Check every line of the data and copy the ones where "will" appears.

[Records to use — start]

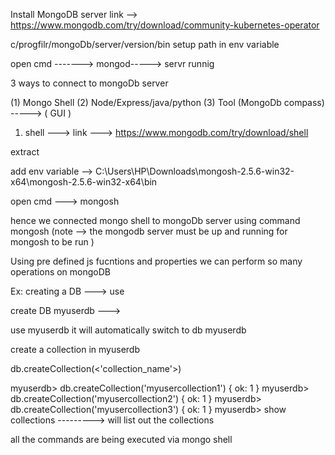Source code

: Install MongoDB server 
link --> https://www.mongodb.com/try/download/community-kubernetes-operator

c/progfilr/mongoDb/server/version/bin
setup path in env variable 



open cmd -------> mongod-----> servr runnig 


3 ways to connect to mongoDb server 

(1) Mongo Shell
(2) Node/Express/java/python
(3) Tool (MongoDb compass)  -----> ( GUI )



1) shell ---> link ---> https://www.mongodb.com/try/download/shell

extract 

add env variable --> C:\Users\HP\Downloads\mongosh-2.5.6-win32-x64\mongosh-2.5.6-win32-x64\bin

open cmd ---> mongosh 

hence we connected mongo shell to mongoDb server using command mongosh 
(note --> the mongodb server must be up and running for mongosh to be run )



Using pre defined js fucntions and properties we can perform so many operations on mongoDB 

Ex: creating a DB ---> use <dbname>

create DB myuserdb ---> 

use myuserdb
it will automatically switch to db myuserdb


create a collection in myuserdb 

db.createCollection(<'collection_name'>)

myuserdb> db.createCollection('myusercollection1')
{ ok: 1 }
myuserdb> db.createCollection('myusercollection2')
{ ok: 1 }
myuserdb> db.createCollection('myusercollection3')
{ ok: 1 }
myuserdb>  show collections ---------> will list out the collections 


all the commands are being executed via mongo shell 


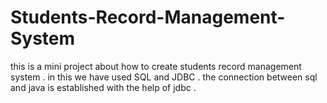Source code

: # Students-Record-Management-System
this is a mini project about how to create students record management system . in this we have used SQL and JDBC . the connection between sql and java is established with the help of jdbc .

[Records to use — finish]

- [Result of the task]:
it will automatically switch to db myuserdb
myuserdb>  show collections ---------> will list out the collections 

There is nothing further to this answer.